There is no "I think that's bigger than my house"........ That "IS" bigger than my house! :lol: 

Very nice indeed! when you hoping to get the toys moved in?


----------



## jhwbigley (12 Mar 2010)

rocksteadyeddy":2x5yu0cv said:


> There is no "I think that's bigger than my house"........ That "IS" bigger than my house! :lol:
> 
> Very nice indeed! when you hoping to get the toys moved in?



:lol: 

Well It's 'bout ready for plastering (the lack of door will help it dry out :lol: ) i'm hoping by late summer to be moved, or moving in.
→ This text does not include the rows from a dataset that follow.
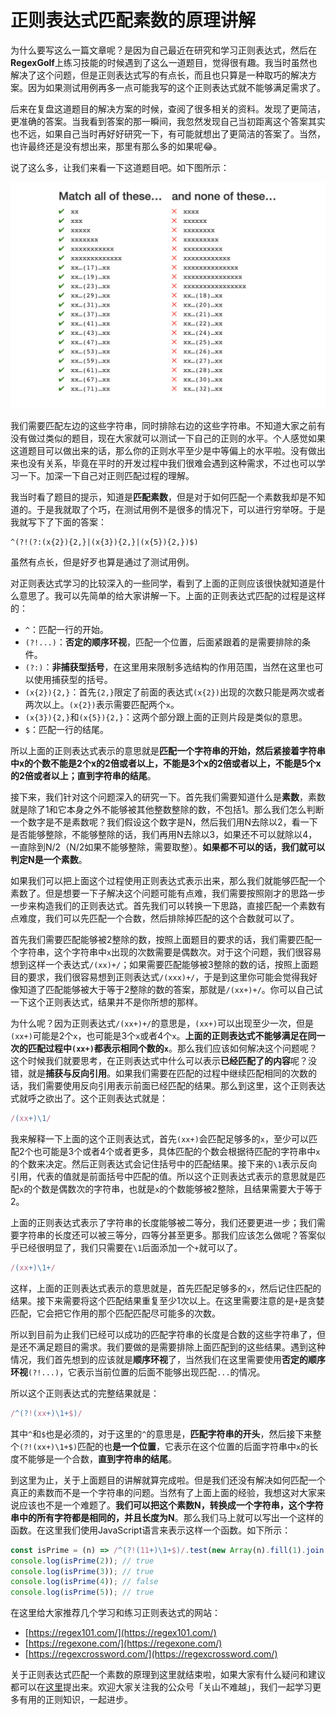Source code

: # 正则表达式匹配素数的原理讲解

为什么要写这么一篇文章呢？是因为自己最近在研究和学习正则表达式，然后在**RegexGolf**上练习技能的时候遇到了这么一道题目，觉得很有趣。我当时虽然也解决了这个问题，但是正则表达式写的有点长，而且也只算是一种取巧的解决方案。因为如果测试用例再多一点可能我写的这个正则表达式就不能够满足需求了。

后来在复盘这道题目的解决方案的时候，查阅了很多相关的资料。发现了更简洁，更准确的答案。当我看到答案的那一瞬间，我忽然发现自己当初距离这个答案其实也不远，如果自己当时再好好研究一下，有可能就想出了更简洁的答案了。当然，也许最终还是没有想出来，那里有那么多的如果呢😂。

说了这么多，让我们来看一下这道题目吧。如下图所示：

![RegexGolf Prime](./images/1.png)

我们需要匹配左边的这些字符串，同时排除右边的这些字符串。不知道大家之前有没有做过类似的题目，现在大家就可以测试一下自己的正则的水平。个人感觉如果这道题目可以做出来的话，那么你的正则水平至少是中等偏上的水平啦。没有做出来也没有关系，毕竟在平时的开发过程中我们很难会遇到这种需求，不过也可以学习一下。加深一下自己对正则匹配过程的理解。

我当时看了题目的提示，知道是**匹配素数**，但是对于如何匹配一个素数我却是不知道的。于是我就取了个巧，在测试用例不是很多的情况下，可以进行穷举呀。于是我就写下了下面的答案：
```
^(?!(?:(x{2}){2,}|(x{3}){2,}|(x{5}){2,})$)
```
虽然有点长，但是好歹也算是通过了测试用例。

对正则表达式学习的比较深入的一些同学，看到了上面的正则应该很快就知道是什么意思了。我可以先简单的给大家讲解一下。上面的正则表达式匹配的过程是这样的：

+ `^`：匹配一行的开始。
+ `(?!...)`：**否定的顺序环视**，匹配一个位置，后面紧跟着的是需要排除的条件。
+ `(?:)`：**非捕获型括号**，在这里用来限制多选结构的作用范围，当然在这里也可以使用捕获型的括号。
+ `(x{2}){2,}`：首先`{2,}`限定了前面的表达式`(x{2})`出现的次数只能是两次或者两次以上。`(x{2})`表示需要匹配两个`x`。
+ `(x{3}){2,}`和`(x{5}){2,}`：这两个部分跟上面的正则片段是类似的意思。
+ `$`：匹配一行的结尾。

所以上面的正则表达式表示的意思就是**匹配一个字符串的开始，然后紧接着字符串中x的个数不能是2个x的2倍或者以上，不能是3个x的2倍或者以上，不能是5个x的2倍或者以上；直到字符串的结尾**。

接下来，我们针对这个问题深入的研究一下。首先我们需要知道什么是**素数**，素数就是除了1和它本身之外不能够被其他整数整除的数，不包括1。那么我们怎么判断一个数字是不是素数呢？我们假设这个数字是N，然后我们用N去除以2，看一下是否能够整除，不能够整除的话，我们再用N去除以3，如果还不可以就除以4，一直除到N/2（N/2如果不能够整除，需要取整）。**如果都不可以的话，我们就可以判定N是一个素数**。

如果我们可以把上面这个过程使用正则表达式表示出来，那么我们就能够匹配一个素数了。但是想要一下子解决这个问题可能有点难，我们需要按照刚才的思路一步一步来构造我们的正则表达式。首先我们可以转换一下思路，直接匹配一个素数有点难度，我们可以先匹配一个合数，然后排除掉匹配的这个合数就可以了。

首先我们需要匹配能够被2整除的数，按照上面题目的要求的话，我们需要匹配一个字符串，这个字符串中`x`出现的次数需要是偶数次。对于这个问题，我们很容易想到这样一个表达式`/(xx)+/`；如果需要匹配能够被3整除的数的话，按照上面题目的要求，我们很容易想到正则表达式`/(xxx)+/`，于是到这里你可能会觉得我好像知道了匹配能够被大于等于2整除的数的答案，那就是`/(xx+)+/`。你可以自己试一下这个正则表达式，结果并不是你所想的那样。

为什么呢？因为正则表达式`/(xx+)+/`的意思是，`(xx+)`可以出现至少一次，但是`(xx+)`可能是2个`x`，也可能是3个`x`或者4个`x`。**上面的正则表达式不能够满足在同一次的匹配过程中`(xx+)`都表示相同个数的`x`**。那么我们应该如何解决这个问题呢？这个时候我们就要思考，在正则表达式中什么可以表示**已经匹配了的内容**呢？没错，就是**捕获与反向引用**。如果我们需要在匹配的过程中继续匹配相同的次数的话，我们需要使用反向引用表示前面已经匹配的结果。那么到这里，这个正则表达式就呼之欲出了。这个正则表达式就是：
```javascript
/(xx+)\1/
```

我来解释一下上面的这个正则表达式，首先`(xx+)`会匹配足够多的`x`，至少可以匹配2个也可能是3个或者4个或者更多，具体匹配的个数会根据待匹配的字符串中`x`的个数来决定。然后正则表达式会记住括号中的匹配结果。接下来的`\1`表示反向引用，代表的值就是前面括号中匹配的值。所以这个正则表达式表示的意思就是匹配`x`的个数是偶数次的字符串，也就是`x`的个数能够被2整除，且结果需要大于等于2。

上面的正则表达式表示了字符串的长度能够被二等分，我们还要更进一步；我们需要字符串的长度还可以被三等分，四等分甚至更多。那我们应该怎么做呢？答案似乎已经很明显了，我们只需要在`\1`后面添加一个`+`就可以了。

```javascript
/(xx+)\1+/
```

这样，上面的正则表达式表示的意思就是，首先匹配足够多的`x`，然后记住匹配的结果。接下来需要将这个匹配结果重复至少1次以上。在这里需要注意的是`+`是贪婪匹配，它会把它作用的那个匹配匹配尽可能多的次数。

所以到目前为止我们已经可以成功的匹配字符串的长度是合数的这些字符串了，但是还不满足题目的需求。我们要做的是需要排除上面匹配到的这些结果。遇到这种情况，我们首先想到的应该就是**顺序环视**了，当然我们在这里需要使用**否定的顺序环视**`(?!...)`，它表示当前位置的后面不能够出现匹配`...`的情况。

所以这个正则表达式的完整结果就是：

```javascript
/^(?!(xx+)\1+$)/
```

其中`^`和`$`也是必须的，对于这里的`^`的意思是，**匹配字符串的开头**，然后接下来整个`(?!(xx+)\1+$)`匹配的也**是一个位置**，它表示在这个位置的后面字符串中`x`的长度不能够是一个合数，**直到字符串的结尾**。

到这里为止，关于上面题目的讲解就算完成啦。但是我们还没有解决如何匹配一个真正的素数而不是一个字符串的问题。当然有了上面上面的经验，我想这对大家来说应该也不是一个难题了。**我们可以把这个素数N，转换成一个字符串，这个字符串中的所有字符都是相同的，并且长度为N**。那么我们马上就可以写出一个这样的函数。在这里我们使用JavaScript语言来表示这样一个函数。如下所示：

```javascript
const isPrime = (n) => /^(?!(11+)\1+$)/.test(new Array(n).fill(1).join(''));
console.log(isPrime(2)); // true
console.log(isPrime(3)); // true
console.log(isPrime(4)); // false
console.log(isPrime(5)); // true
```

在这里给大家推荐几个学习和练习正则表达式的网站：

+ [https://regex101.com/](https://regex101.com/)  
+ [https://regexone.com/](https://regexone.com/)
+ [https://regexcrossword.com/](https://regexcrossword.com/)

关于正则表达式匹配一个素数的原理到这里就结束啦，如果大家有什么疑问和建议都可以在[这里](https://github.com/dreamapplehappy/blog/issues/7)提出来。欢迎大家关注我的公众号「关山不难越」，我们一起学习更多有用的正则知识，一起进步。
Being in full time education up north kinda hinders progress.. 

JHB


----------



## jhwbigley (12 Mar 2010)

wizer":2jwrz1rh said:


> nice work



Thanks Tom.

Like my new wood lathe ?






Not letting my dad out on his own again..

JHB


----------



## wizer (12 Mar 2010)

Is that a copy lathe? Looks nice.


----------



## jhwbigley (12 Mar 2010)

Yeah, it just drops in where the normal tool rest goes , but the normal tool rest is missing, might make one.

nice and solid compared to my sip, cant wait to get it cleaned up and give it a run in the summer.


----------



## jhwbigley (14 Mar 2010)

plasterers coming to skim the 'shop in 2-3 weeks

\/ 

JHB


----------



## jhwbigley (31 Mar 2010)

Well I had a bit of time today, so I pulled my finger out on got on with my doors!....
There’s the first pair, a lot more work yet, but just wanted to make sure they fitted!....





Here is one half of the second pair of doors in the metal shop...






Also got all the wood cut to rough lengths for the cladding...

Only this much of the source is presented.